[MATERIAL FOR THIS TASK Boundary: Start]
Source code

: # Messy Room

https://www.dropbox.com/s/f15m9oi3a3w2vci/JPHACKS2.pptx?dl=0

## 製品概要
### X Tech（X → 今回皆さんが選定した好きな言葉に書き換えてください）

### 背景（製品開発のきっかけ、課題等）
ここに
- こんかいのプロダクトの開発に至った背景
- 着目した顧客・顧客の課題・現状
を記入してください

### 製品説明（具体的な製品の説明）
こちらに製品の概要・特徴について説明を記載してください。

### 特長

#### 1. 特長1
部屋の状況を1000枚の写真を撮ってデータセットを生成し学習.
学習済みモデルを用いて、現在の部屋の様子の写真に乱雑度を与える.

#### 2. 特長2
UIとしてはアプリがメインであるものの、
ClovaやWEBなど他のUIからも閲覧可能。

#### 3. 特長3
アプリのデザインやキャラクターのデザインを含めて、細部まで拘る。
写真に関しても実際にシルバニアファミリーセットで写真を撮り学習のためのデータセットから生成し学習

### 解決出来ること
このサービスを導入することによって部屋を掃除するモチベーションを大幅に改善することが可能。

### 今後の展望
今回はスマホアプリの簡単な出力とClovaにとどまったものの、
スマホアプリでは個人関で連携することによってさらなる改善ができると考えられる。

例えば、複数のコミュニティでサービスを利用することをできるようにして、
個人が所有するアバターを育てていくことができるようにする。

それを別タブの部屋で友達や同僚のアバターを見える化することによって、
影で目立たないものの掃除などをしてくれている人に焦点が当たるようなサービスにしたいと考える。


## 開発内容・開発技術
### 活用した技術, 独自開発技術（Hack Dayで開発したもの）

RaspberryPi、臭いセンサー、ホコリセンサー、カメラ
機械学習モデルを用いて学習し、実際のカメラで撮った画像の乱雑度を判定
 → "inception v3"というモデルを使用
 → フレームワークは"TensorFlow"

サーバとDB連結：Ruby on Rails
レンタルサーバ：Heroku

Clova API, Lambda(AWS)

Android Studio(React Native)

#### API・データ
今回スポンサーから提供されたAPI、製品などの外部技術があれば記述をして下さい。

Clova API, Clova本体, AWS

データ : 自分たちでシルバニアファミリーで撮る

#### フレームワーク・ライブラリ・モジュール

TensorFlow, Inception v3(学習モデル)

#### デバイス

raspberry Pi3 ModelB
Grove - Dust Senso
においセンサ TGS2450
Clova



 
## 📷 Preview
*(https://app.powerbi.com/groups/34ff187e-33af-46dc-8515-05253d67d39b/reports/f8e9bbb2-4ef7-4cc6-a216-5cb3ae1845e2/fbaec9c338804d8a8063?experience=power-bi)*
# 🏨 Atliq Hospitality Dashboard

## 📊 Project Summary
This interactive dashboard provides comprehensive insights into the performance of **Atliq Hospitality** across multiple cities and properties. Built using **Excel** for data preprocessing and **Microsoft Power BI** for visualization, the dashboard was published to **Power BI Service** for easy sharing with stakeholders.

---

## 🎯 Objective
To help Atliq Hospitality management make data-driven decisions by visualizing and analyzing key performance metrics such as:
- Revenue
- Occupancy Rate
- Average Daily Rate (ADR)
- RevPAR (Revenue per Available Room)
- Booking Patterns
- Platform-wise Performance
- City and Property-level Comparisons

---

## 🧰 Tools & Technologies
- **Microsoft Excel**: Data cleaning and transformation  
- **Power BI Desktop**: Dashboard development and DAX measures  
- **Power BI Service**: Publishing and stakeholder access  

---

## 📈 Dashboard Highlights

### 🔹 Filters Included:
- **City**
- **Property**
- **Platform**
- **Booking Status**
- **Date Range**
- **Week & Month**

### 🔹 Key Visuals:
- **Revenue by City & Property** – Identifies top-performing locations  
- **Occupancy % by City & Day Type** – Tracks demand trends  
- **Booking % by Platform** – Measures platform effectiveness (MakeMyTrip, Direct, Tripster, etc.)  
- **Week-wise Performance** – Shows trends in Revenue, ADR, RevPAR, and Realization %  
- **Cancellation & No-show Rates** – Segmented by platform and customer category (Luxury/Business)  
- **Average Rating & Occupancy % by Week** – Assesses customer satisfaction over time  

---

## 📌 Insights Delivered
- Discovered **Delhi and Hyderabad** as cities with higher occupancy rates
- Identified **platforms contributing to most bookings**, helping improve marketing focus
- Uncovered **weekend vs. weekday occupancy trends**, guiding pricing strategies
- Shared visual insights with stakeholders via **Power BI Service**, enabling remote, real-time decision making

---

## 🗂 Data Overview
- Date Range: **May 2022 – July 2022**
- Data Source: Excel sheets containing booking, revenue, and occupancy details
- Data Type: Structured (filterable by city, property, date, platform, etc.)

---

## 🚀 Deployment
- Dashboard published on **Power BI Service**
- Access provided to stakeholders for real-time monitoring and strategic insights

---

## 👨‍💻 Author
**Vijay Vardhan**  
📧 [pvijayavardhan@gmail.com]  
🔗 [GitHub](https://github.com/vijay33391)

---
[MATERIAL FOR THIS TASK Boundary: End]
## [YOUR OBJECTIVE]
There is a run of lines above from the one with "- Platform-wise Performance" to the one with "- **Week-wise Performance**"; print exactly that run, both ends included, and nothing else.

## [FINAL ANSWER]
- Platform-wise Performance
- City and Property-level Comparisons

---

## 🧰 Tools & Technologies
- **Microsoft Excel**: Data cleaning and transformation  
- **Power BI Desktop**: Dashboard development and DAX measures  
- **Power BI Service**: Publishing and stakeholder access  

---

## 📈 Dashboard Highlights

### 🔹 Filters Included:
- **City**
- **Property**
- **Platform**
- **Booking Status**
- **Date Range**
- **Week & Month**

### 🔹 Key Visuals:
- **Revenue by City & Property** – Identifies top-performing locations  
- **Occupancy % by City & Day Type** – Tracks demand trends  
- **Booking % by Platform** – Measures platform effectiveness (MakeMyTrip, Direct, Tripster, etc.)  
- **Week-wise Performance** – Shows trends in Revenue, ADR, RevPAR, and Realization %  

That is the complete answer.